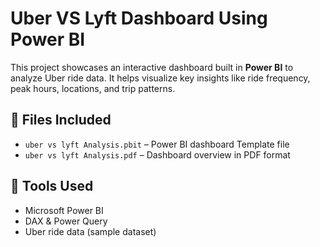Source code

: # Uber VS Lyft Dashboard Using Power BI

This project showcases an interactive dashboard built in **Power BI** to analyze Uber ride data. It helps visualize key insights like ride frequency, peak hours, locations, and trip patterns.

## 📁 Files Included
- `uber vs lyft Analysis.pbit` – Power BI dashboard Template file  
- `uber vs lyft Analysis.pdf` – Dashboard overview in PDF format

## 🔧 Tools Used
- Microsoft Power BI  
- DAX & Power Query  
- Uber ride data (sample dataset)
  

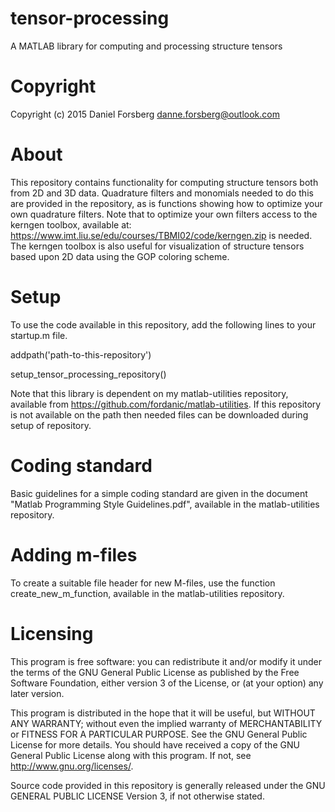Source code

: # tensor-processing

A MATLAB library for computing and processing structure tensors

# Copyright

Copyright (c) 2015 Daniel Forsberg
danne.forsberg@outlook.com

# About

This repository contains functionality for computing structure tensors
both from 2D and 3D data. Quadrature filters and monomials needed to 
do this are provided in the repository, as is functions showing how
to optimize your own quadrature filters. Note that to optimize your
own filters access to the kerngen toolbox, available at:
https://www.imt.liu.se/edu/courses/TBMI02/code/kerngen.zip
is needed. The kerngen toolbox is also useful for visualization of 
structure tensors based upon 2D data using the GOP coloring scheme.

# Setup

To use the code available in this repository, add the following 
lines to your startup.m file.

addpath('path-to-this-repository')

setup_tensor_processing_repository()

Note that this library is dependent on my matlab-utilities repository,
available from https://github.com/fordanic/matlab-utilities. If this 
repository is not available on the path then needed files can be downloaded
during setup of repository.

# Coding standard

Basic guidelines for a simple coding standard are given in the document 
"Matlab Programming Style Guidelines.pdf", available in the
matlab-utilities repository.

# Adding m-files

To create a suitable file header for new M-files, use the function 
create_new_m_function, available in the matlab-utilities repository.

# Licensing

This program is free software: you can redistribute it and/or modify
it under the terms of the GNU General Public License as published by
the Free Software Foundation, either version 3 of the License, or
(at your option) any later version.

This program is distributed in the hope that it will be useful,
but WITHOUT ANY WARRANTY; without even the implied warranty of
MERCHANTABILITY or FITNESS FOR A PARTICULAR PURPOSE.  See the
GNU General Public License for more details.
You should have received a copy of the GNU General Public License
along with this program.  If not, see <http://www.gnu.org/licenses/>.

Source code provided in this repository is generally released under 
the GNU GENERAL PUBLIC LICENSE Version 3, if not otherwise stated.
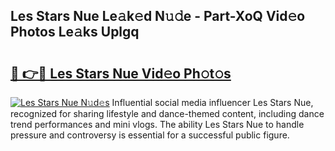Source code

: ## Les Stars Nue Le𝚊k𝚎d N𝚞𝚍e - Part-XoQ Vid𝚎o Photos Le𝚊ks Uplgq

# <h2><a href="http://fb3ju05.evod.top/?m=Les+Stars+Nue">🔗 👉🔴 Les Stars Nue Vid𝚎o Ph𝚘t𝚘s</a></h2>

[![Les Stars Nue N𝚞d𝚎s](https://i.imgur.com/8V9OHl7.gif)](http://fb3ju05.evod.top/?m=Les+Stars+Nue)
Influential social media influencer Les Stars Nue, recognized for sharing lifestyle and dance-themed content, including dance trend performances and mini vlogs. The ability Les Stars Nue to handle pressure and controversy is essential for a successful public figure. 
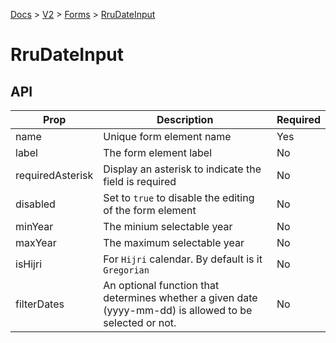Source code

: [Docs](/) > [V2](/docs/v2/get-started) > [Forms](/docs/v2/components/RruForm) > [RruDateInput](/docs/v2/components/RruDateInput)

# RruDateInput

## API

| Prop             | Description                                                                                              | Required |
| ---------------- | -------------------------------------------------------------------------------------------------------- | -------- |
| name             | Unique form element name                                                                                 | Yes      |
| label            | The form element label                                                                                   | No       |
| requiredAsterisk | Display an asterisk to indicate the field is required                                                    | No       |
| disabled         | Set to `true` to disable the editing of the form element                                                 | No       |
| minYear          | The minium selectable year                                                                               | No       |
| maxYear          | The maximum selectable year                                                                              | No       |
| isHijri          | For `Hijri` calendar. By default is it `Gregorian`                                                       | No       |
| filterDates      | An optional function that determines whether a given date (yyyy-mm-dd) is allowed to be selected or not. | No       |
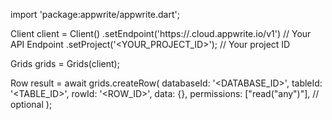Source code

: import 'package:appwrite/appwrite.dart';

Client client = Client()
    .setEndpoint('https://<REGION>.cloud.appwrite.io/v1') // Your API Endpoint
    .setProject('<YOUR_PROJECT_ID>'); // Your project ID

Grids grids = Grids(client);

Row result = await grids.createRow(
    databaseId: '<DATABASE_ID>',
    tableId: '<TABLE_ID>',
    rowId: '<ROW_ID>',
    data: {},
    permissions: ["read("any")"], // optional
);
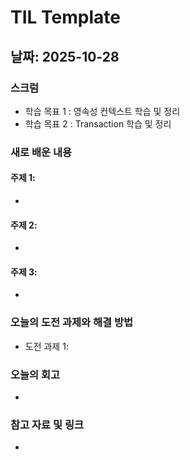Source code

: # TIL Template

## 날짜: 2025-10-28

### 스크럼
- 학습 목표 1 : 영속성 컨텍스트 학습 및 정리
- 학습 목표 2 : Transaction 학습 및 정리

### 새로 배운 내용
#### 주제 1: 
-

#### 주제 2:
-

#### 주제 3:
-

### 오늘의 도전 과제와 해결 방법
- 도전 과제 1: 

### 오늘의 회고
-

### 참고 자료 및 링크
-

▬▬▬▬▬▬▬▬▬▬

## Task requirements
Each record above goes into the copy unchanged; the pictures do not.

## Written answer
Source code

: # Uber VS Lyft Dashboard Using Power BI

This project showcases an interactive dashboard built in **Power BI** to analyze Uber ride data. It helps visualize key insights like ride frequency, peak hours, locations, and trip patterns.

## 📁 Files Included
- `uber vs lyft Analysis.pbit` – Power BI dashboard Template file  
- `uber vs lyft Analysis.pdf` – Dashboard overview in PDF format

## 🔧 Tools Used
- Microsoft Power BI  
- DAX & Power Query  
- Uber ride data (sample dataset)
  

Source code

: # tensor-processing

A MATLAB library for computing and processing structure tensors

# Copyright

Copyright (c) 2015 Daniel Forsberg
danne.forsberg@outlook.com

# About

This repository contains functionality for computing structure tensors
both from 2D and 3D data. Quadrature filters and monomials needed to 
do this are provided in the repository, as is functions showing how
to optimize your own quadrature filters. Note that to optimize your
own filters access to the kerngen toolbox, available at:
https://www.imt.liu.se/edu/courses/TBMI02/code/kerngen.zip
is needed. The kerngen toolbox is also useful for visualization of 
structure tensors based upon 2D data using the GOP coloring scheme.

# Setup

To use the code available in this repository, add the following 
lines to your startup.m file.

addpath('path-to-this-repository')

setup_tensor_processing_repository()

Note that this library is dependent on my matlab-utilities repository,
available from https://github.com/fordanic/matlab-utilities. If this 
repository is not available on the path then needed files can be downloaded
during setup of repository.

# Coding standard

Basic guidelines for a simple coding standard are given in the document 
"Matlab Programming Style Guidelines.pdf", available in the
matlab-utilities repository.

# Adding m-files

To create a suitable file header for new M-files, use the function 
create_new_m_function, available in the matlab-utilities repository.

# Licensing

This program is free software: you can redistribute it and/or modify
it under the terms of the GNU General Public License as published by
the Free Software Foundation, either version 3 of the License, or
(at your option) any later version.

This program is distributed in the hope that it will be useful,
but WITHOUT ANY WARRANTY; without even the implied warranty of
MERCHANTABILITY or FITNESS FOR A PARTICULAR PURPOSE.  See the
GNU General Public License for more details.
You should have received a copy of the GNU General Public License
along with this program.  If not, see <http://www.gnu.org/licenses/>.

Source code provided in this repository is generally released under 
the GNU GENERAL PUBLIC LICENSE Version 3, if not otherwise stated.
Source code

: ## Les Stars Nue Le𝚊k𝚎d N𝚞𝚍e - Part-XoQ Vid𝚎o Photos Le𝚊ks Uplgq

# <h2><a href="http://fb3ju05.evod.top/?m=Les+Stars+Nue">🔗 👉🔴 Les Stars Nue Vid𝚎o Ph𝚘t𝚘s</a></h2>

[![Les Stars Nue N𝚞d𝚎s](https://i.imgur.com/8V9OHl7.gif)](http://fb3ju05.evod.top/?m=Les+Stars+Nue)
Influential social media influencer Les Stars Nue, recognized for sharing lifestyle and dance-themed content, including dance trend performances and mini vlogs. The ability Les Stars Nue to handle pressure and controversy is essential for a successful public figure. 
Source code

: [Docs](/) > [V2](/docs/v2/get-started) > [Forms](/docs/v2/components/RruForm) > [RruDateInput](/docs/v2/components/RruDateInput)

# RruDateInput

## API

| Prop             | Description                                                                                              | Required |
| ---------------- | -------------------------------------------------------------------------------------------------------- | -------- |
| name             | Unique form element name                                                                                 | Yes      |
| label            | The form element label                                                                                   | No       |
| requiredAsterisk | Display an asterisk to indicate the field is required                                                    | No       |
| disabled         | Set to `true` to disable the editing of the form element                                                 | No       |
| minYear          | The minium selectable year                                                                               | No       |
| maxYear          | The maximum selectable year                                                                              | No       |
| isHijri          | For `Hijri` calendar. By default is it `Gregorian`                                                       | No       |
| filterDates      | An optional function that determines whether a given date (yyyy-mm-dd) is allowed to be selected or not. | No       |
Source code

: import 'package:appwrite/appwrite.dart';

Client client = Client()
    .setEndpoint('https://<REGION>.cloud.appwrite.io/v1') // Your API Endpoint
    .setProject('<YOUR_PROJECT_ID>'); // Your project ID

Grids grids = Grids(client);

Row result = await grids.createRow(
    databaseId: '<DATABASE_ID>',
    tableId: '<TABLE_ID>',
    rowId: '<ROW_ID>',
    data: {},
    permissions: ["read("any")"], // optional
);
Source code

: # TIL Template

## 날짜: 2025-10-28

### 스크럼
- 학습 목표 1 : 영속성 컨텍스트 학습 및 정리
- 학습 목표 2 : Transaction 학습 및 정리

### 새로 배운 내용
#### 주제 1: 
-

#### 주제 2:
-

#### 주제 3:
-

### 오늘의 도전 과제와 해결 방법
- 도전 과제 1: 

### 오늘의 회고
-

### 참고 자료 및 링크
-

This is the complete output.